Pratt & Whitney Canada has received engine certification for the engines that will power Gulfstream’s two newest business jets unveiled last October.
Transport Canada certificated the PW814GA and PW815GA engines for the 5,000nm-range G500 and 6,200nm-range G600, P&WC announced on 17 February.
Both type certificates “represent major achievements for P&WC”, says John Saabas, president of the Mirabel, Canada-based engine manufacturer.
The PW800 engine is derived from the core of the PW1000G series of geared turbofans. The reduction gear is omitted, but the highly-efficient high-pressure section is adapted for the 15,100lb-thrust and 15,700lb-thrust power requirements of the Gulfstream jets.
Although the G500 and G600 were unveiled in June, P&WC had launched a certification programme for the engines in secret years earlier. The company collected more than 3,300 hours of evaluation, including 350 flight hours on P&W’s Boeing 747SP flying testbed.
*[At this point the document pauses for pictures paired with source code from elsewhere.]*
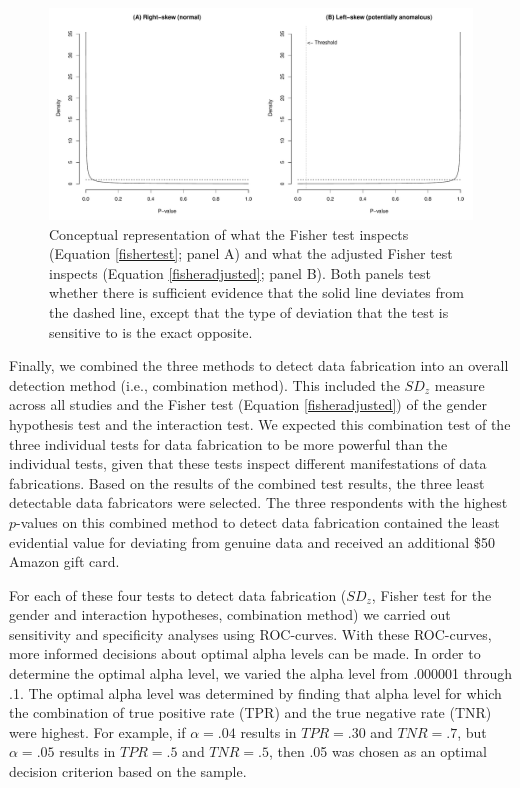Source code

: \documentclass{article}
\begin{document}
\begin{figure}[!ht]
\begin{center}
\includegraphics[width=\textwidth,height=\textheight,keepaspectratio]{../figures/fisherfig.pdf}
\caption{Conceptual representation of what the Fisher test inspects (Equation \ref{fishertest}; panel A) and what the adjusted Fisher test inspects (Equation \ref{fisheradjusted}; panel B). Both panels test whether there is sufficient evidence that the solid line deviates from the dashed line, except that the type of deviation that the test is sensitive to is the exact opposite.}
\label{leftskew}
\end{center}
\end{figure}

Finally, we combined the three methods to detect data fabrication into an overall detection method (i.e., combination method). This included the $SD_z$ measure across all studies and the Fisher test (Equation \ref{fisheradjusted}) of the gender hypothesis test and the interaction test.  We expected this combination test of the three individual tests for data fabrication to be more powerful than the individual tests, given that these tests inspect different manifestations of data fabrications. Based on the results of the combined test results, the three least detectable data fabricators were selected. The three respondents with the highest $p$-values on this combined method to detect data fabrication contained the least evidential value for deviating from genuine data and received an additional \$50 Amazon gift card.

For each of these four tests to detect data fabrication ($SD_z$, Fisher test for the gender and interaction hypotheses, combination method) we carried out sensitivity and specificity analyses using ROC-curves. With these ROC-curves, more informed decisions about optimal alpha levels can be made. In order to determine the optimal alpha level, we varied the alpha level from .000001 through .1. The optimal alpha level was determined by finding that alpha level for which the combination of true positive rate (TPR) and the true negative rate (TNR) were highest. For example, if $\alpha=.04$ results in $TPR=.30$ and $TNR=.7$, but $\alpha=.05$ results in $TPR=.5$ and $TNR=.5$, then .05 was chosen as an optimal decision criterion based on the sample.
\end{document}
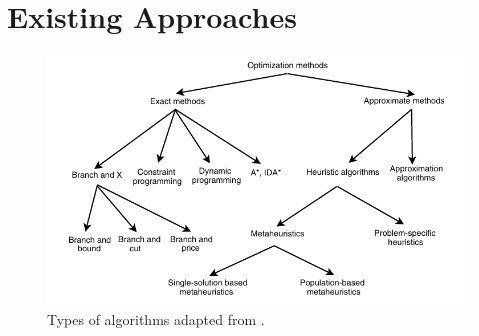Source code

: \section{Existing Approaches}
\label{section:ExistingAppr}
\begin{figure}[h!]
 \centering
   \includegraphics{./images/typesOfAlgorithms}
   \caption{Types of algorithms adapted from \cite{Talbi2009}.}
   \label{fig:TypesAlgorithms}
\end{figure}

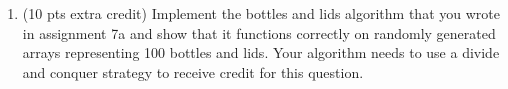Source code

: \documentclass[12pt]{article}
\theoremstyle{remark}
\newtheorem*{solution}{Solution}
\begin{document}
\begin{enumerate}
\begin{enumerate}
\begin{solution}
\end{solution}

\item (5 pts) Write a recurrence relation for the worst case running time of QuickSort with this pivoting strategy.\\
\begin{solution}

\end{solution}
\end{enumerate}

\item (10 pts extra credit) Implement the bottles and lids algorithm that you wrote in assignment 7a and show that it functions correctly on randomly generated arrays representing 100 bottles and lids. Your algorithm needs to use a divide and conquer strategy to receive credit for this question.


    
\end{enumerate}
\end{document}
"We are thrilled with the engine's performance, fuel efficiency and environmental characteristics,” says Walter Di Bartolomeo, vice-president of Engineering for P&WC.
The low-pressure section of the engine features a single-piece, 127cm (50in)-diameter, titanium fan, P&WC says.
For P&WC, the certification marks a long-awaited achievement. The PW800 was originally launched in 2008 to power the Cessna Columbus, a super-midsize-class yet, but that programme was cancelled two years later. At some point in the last four years, P&WC won a competition to power the G500 and G600 aircraft. Gulfstream also selected P&WC to supply an integrated power plant system, which includes the engines, nacelles and thrust reverser systems.
First flight of the PW814GA on the G500 is expected early this year.